Octobre 1932
— Atlantis (no de mai-juin) porte comme titre général L’Occultisme, fléau du monde ; comme cela est assez notre avis, nous nous attendions, pour une fois, à pouvoir donner notre approbation. Hélas ! il n’est nullement question d’occultisme là-dedans, mais seulement de sorcellerie et d’arts divinatoires, ce qui est autre chose ; il est curieux de voir à quel point les mots prennent, pour certains, un sens différent de celui qui leur appartient en propre… M. paul le cour a d’ailleurs une étonnante façon d’écrire l’histoire : c’est ainsi que, par exemple, il parle de « Schœpperfer », qui avait été connu jusqu’ici sous le nom de Schrœpfer, et du « spirite Lavater », qui « mourut en 1801 », donc près d’un demi-siècle avant l’invention du spiritisme, sans oublier Lacuria, qui, quoique « décédé en 1890 » (p. 113), « a donné deux éditions de son livre, l’une en 1847, l’autre en 1899 » (p. 114), ce qui constitue apparemment une manifestation posthume d’un genre assez exceptionnel ! Par ailleurs, il invoque contre l’Inde… l’opinion de M. Bergson, qui possède évidemment à ce sujet une compétence toute spéciale ; et, sérieusement, quel poids s’imagine-t-il donc que puisse avoir à nos yeux l’avis d’un « grand penseur » profane ? Tout juste autant que celui d’un vulgaire orientaliste, et ce n’est pas beaucoup dire…
— Dans le Symbolisme (no de juillet), article d’Oswald Wirth intitulé La Propagande initiatique, deux mots qui hurlent de se trouver ainsi accouplés : il paraît que « nous n’en sommes plus aux ères de persécution où le silence s’imposait aux Initiés » ; nous pensons au contraire que ce silence, qui a des raisons bien autrement importantes que la simple prudence, ne s’est jamais imposé aussi fortement que dans les conditions actuelles ; et du reste, pour ce qui est de l’affirmation que « nous avons conquis la liberté de parler », nous avons, quant à nous, d’excellents motifs de la considérer comme une amère plaisanterie… Nous ne voyons d’ailleurs pas à quoi peut conduire la diffusion d’une pseudo-initiation qui ne se rattacherait plus effectivement à rien ; il y a là, au surplus, une incroyable méconnaissance de l’efficacité des rites, et nous citerons seulement cette phrase bien significative : « Les Francs-Maçons ne poussent pas la superstition au point d’attacher une vertu sacramentelle à l’accomplissement de leurs rites. » Précisément, nous les trouvons bien « superstitieux », au sens le plus strictement étymologique, de conserver des rites dont ils ignorent totalement la vertu ; nous nous proposons d’ailleurs de revenir sur cette question dans un prochain article(*). — Signalons aussi l’analyse d’un article hollandais sur Les deux Colonnes, et une note sur Les anciens Landmarks qui ne témoigne pas d’un grand effort de compréhension.

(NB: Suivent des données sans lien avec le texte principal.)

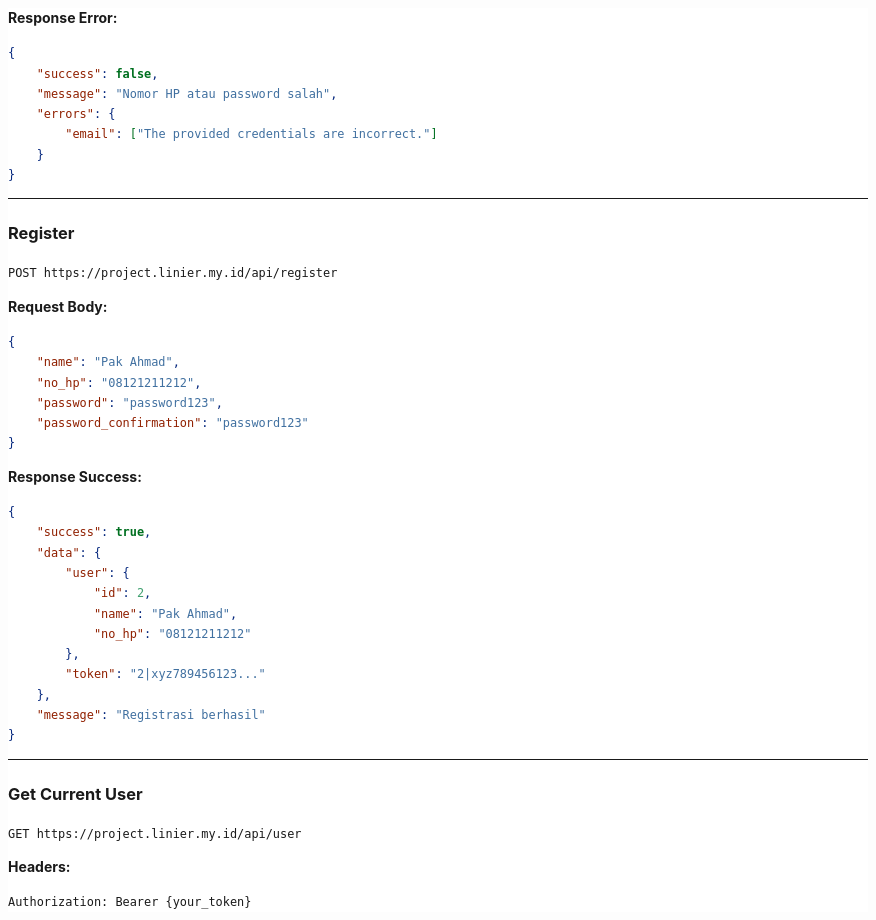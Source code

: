 **Response Error:**
```json
{
    "success": false,
    "message": "Nomor HP atau password salah",
    "errors": {
        "email": ["The provided credentials are incorrect."]
    }
}
```

---

### **Register**
```http
POST https://project.linier.my.id/api/register
```

**Request Body:**
```json
{
    "name": "Pak Ahmad",
    "no_hp": "08121211212",
    "password": "password123",
    "password_confirmation": "password123"
}
```

**Response Success:**
```json
{
    "success": true,
    "data": {
        "user": {
            "id": 2,
            "name": "Pak Ahmad",
            "no_hp": "08121211212"
        },
        "token": "2|xyz789456123..."
    },
    "message": "Registrasi berhasil"
}
```

---

### **Get Current User**
```http
GET https://project.linier.my.id/api/user
```

**Headers:**
```
Authorization: Bearer {your_token}
```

— The Speculative Freemason (no de juillet) contient plusieurs articles intéressants ; l’un d’eux est consacré à un livre intitulé Classical Mythology and Arthurian Romance, par le Prof. C. B. Lewis, qui prétend assigner des « sources classiques » à la légende du Saint Graal, dont les origines devraient être cherchées notamment à Dodone et en Crète (ce qui, à vrai dire, serait plutôt « préclassique ») ; nous pensons, comme l’auteur de l’article, qu’il ne s’agit nullement là d’emprunts, mais que les similitudes très réelles qui sont signalées dans ce livre doivent être interprétées tout autrement, comme des marques de l’origine commune des traditions. — Un autre article, sur les changements apportés au rituel par la Maçonnerie moderne, contient, à l’égard de l’ancienne Maçonnerie opérative et de ses rapports avec la Maçonnerie spéculative, des vues dont certaines sont contestables, mais qui peuvent fournir matière à d’utiles réflexions.

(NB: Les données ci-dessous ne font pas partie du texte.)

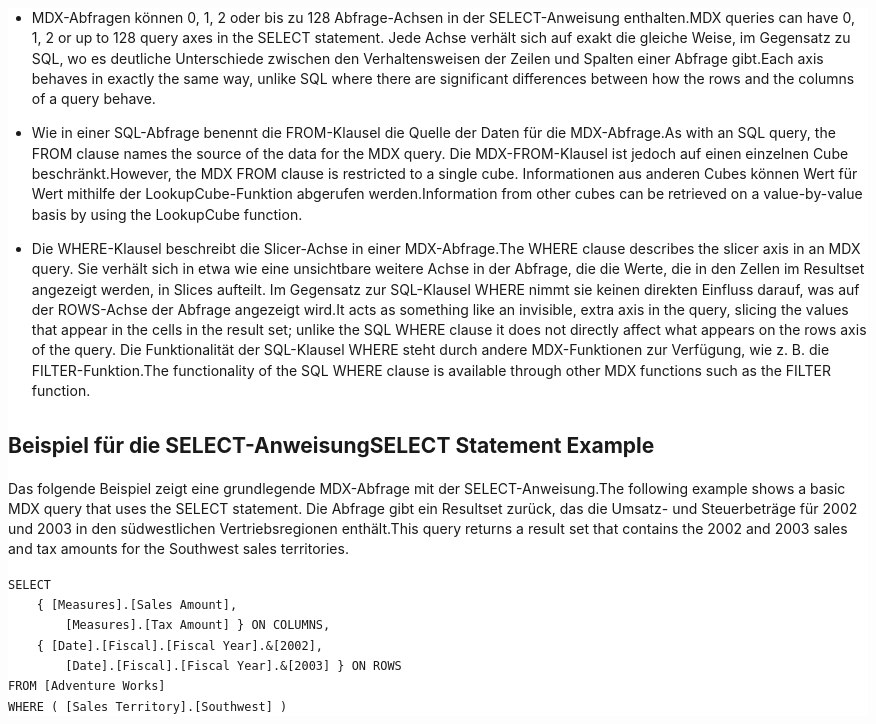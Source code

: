 -   <span data-ttu-id="d49fc-130">MDX-Abfragen können 0, 1, 2 oder bis zu 128 Abfrage-Achsen in der SELECT-Anweisung enthalten.</span><span class="sxs-lookup"><span data-stu-id="d49fc-130">MDX queries can have 0, 1, 2 or up to 128 query axes in the SELECT statement.</span></span> <span data-ttu-id="d49fc-131">Jede Achse verhält sich auf exakt die gleiche Weise, im Gegensatz zu SQL, wo es deutliche Unterschiede zwischen den Verhaltensweisen der Zeilen und Spalten einer Abfrage gibt.</span><span class="sxs-lookup"><span data-stu-id="d49fc-131">Each axis behaves in exactly the same way, unlike SQL where there are significant differences between how the rows and the columns of a query behave.</span></span>  
  
-   <span data-ttu-id="d49fc-132">Wie in einer SQL-Abfrage benennt die FROM-Klausel die Quelle der Daten für die MDX-Abfrage.</span><span class="sxs-lookup"><span data-stu-id="d49fc-132">As with an SQL query, the FROM clause names the source of the data for the MDX query.</span></span> <span data-ttu-id="d49fc-133">Die MDX-FROM-Klausel ist jedoch auf einen einzelnen Cube beschränkt.</span><span class="sxs-lookup"><span data-stu-id="d49fc-133">However, the MDX FROM clause is restricted to a single cube.</span></span> <span data-ttu-id="d49fc-134">Informationen aus anderen Cubes können Wert für Wert mithilfe der LookupCube-Funktion abgerufen werden.</span><span class="sxs-lookup"><span data-stu-id="d49fc-134">Information from other cubes can be retrieved on a value-by-value basis by using the LookupCube function.</span></span>  
  
-   <span data-ttu-id="d49fc-135">Die WHERE-Klausel beschreibt die Slicer-Achse in einer MDX-Abfrage.</span><span class="sxs-lookup"><span data-stu-id="d49fc-135">The WHERE clause describes the slicer axis in an MDX query.</span></span> <span data-ttu-id="d49fc-136">Sie verhält sich in etwa wie eine unsichtbare weitere Achse in der Abfrage, die die Werte, die in den Zellen im Resultset angezeigt werden, in Slices aufteilt. Im Gegensatz zur SQL-Klausel WHERE nimmt sie keinen direkten Einfluss darauf, was auf der ROWS-Achse der Abfrage angezeigt wird.</span><span class="sxs-lookup"><span data-stu-id="d49fc-136">It acts as something like an invisible, extra axis in the query, slicing the values that appear in the cells in the result set; unlike the SQL WHERE clause it does not directly affect what appears on the rows axis of the query.</span></span> <span data-ttu-id="d49fc-137">Die Funktionalität der SQL-Klausel WHERE steht durch andere MDX-Funktionen zur Verfügung, wie z. B. die FILTER-Funktion.</span><span class="sxs-lookup"><span data-stu-id="d49fc-137">The functionality of the SQL WHERE clause is available through other MDX functions such as the FILTER function.</span></span>  
  
## <a name="select-statement-example"></a><span data-ttu-id="d49fc-138">Beispiel für die SELECT-Anweisung</span><span class="sxs-lookup"><span data-stu-id="d49fc-138">SELECT Statement Example</span></span>  
 <span data-ttu-id="d49fc-139">Das folgende Beispiel zeigt eine grundlegende MDX-Abfrage mit der SELECT-Anweisung.</span><span class="sxs-lookup"><span data-stu-id="d49fc-139">The following example shows a basic MDX query that uses the SELECT statement.</span></span> <span data-ttu-id="d49fc-140">Die Abfrage gibt ein Resultset zurück, das die Umsatz- und Steuerbeträge für 2002 und 2003 in den südwestlichen Vertriebsregionen enthält.</span><span class="sxs-lookup"><span data-stu-id="d49fc-140">This query returns a result set that contains the 2002 and 2003 sales and tax amounts for the Southwest sales territories.</span></span>  
  
```  
SELECT  
    { [Measures].[Sales Amount],   
        [Measures].[Tax Amount] } ON COLUMNS,  
    { [Date].[Fiscal].[Fiscal Year].&[2002],   
        [Date].[Fiscal].[Fiscal Year].&[2003] } ON ROWS  
FROM [Adventure Works]  
WHERE ( [Sales Territory].[Southwest] )  
```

— Sous le titre Biblioteca « Las Sectas », une nouvelle publication antimaçonnique a commencé à paraître à Barcelone sous la forme de volumes trimestriels ; comme ce titre le donne tout de suite à penser, on y retrouve, quant à l’emploi du mot « sectes », les habituelles confusions que nous signalions ici dans un récent article(**) ; mais, cette réserve faite, nous devons reconnaître que le premier volume est, dans son ensemble, d’une tenue bien supérieure à celle des publications françaises du même ordre. Ce qui est curieux, c’est l’étonnante et naïve confiance dont la plupart des rédacteurs font preuve à l’égard des théories de la science moderne, et spécialement de la psychologie ; le premier article, très significatif sous ce rapport, invoque la « psychologie des peuples primitifs » (il est vraiment étrange qu’un écrivain catholique n’aperçoive pas ce qui se cache sous cette façon de désigner les sauvages) et la « psychologie infantile » pour ramener la lutte des « sectes » et du Christianisme à une lutte entre le « mythe » et la « science », ce qui est peut-être ingénieux, mais n’est sûrement rien de plus. Vient ensuite le début d’une longue étude sur le spiritisme ; cette première partie se rapporte d’ailleurs surtout à la « métapsychique », et contient, en ce qui concerne les rapports réels, quoique dissimulés, de celle-ci avec le spiritisme, quelques réflexions qui ne sont pas dépourvues de justesse. Nous noterons encore une étude « psychiatrique » sur Luther, dont on veut prouver « scientifiquement » la folie ; ce n’est certes pas nous qui serons tenté de prendre la défense de ce peu intéressant personnage, mais nous ne pouvons nous empêcher de faire une simple remarque : parmi les arguments invoqués figurent les manifestations diaboliques, naturellement qualifiées à cette fin d’« hallucinations auditives » ; interpréterait-on de la même façon les faits tout semblables qui se rencontrent dans la vie de certains saints ? Sinon, comme c’est probable (et en cela on aurait raison en dépit de la « science »), ne faut-il pas voir là une certaine partialité qui, par une bizarre ironie des mots, se trouve être une des caractéristiques de ce qu’on appelle l’esprit « sectaire » ?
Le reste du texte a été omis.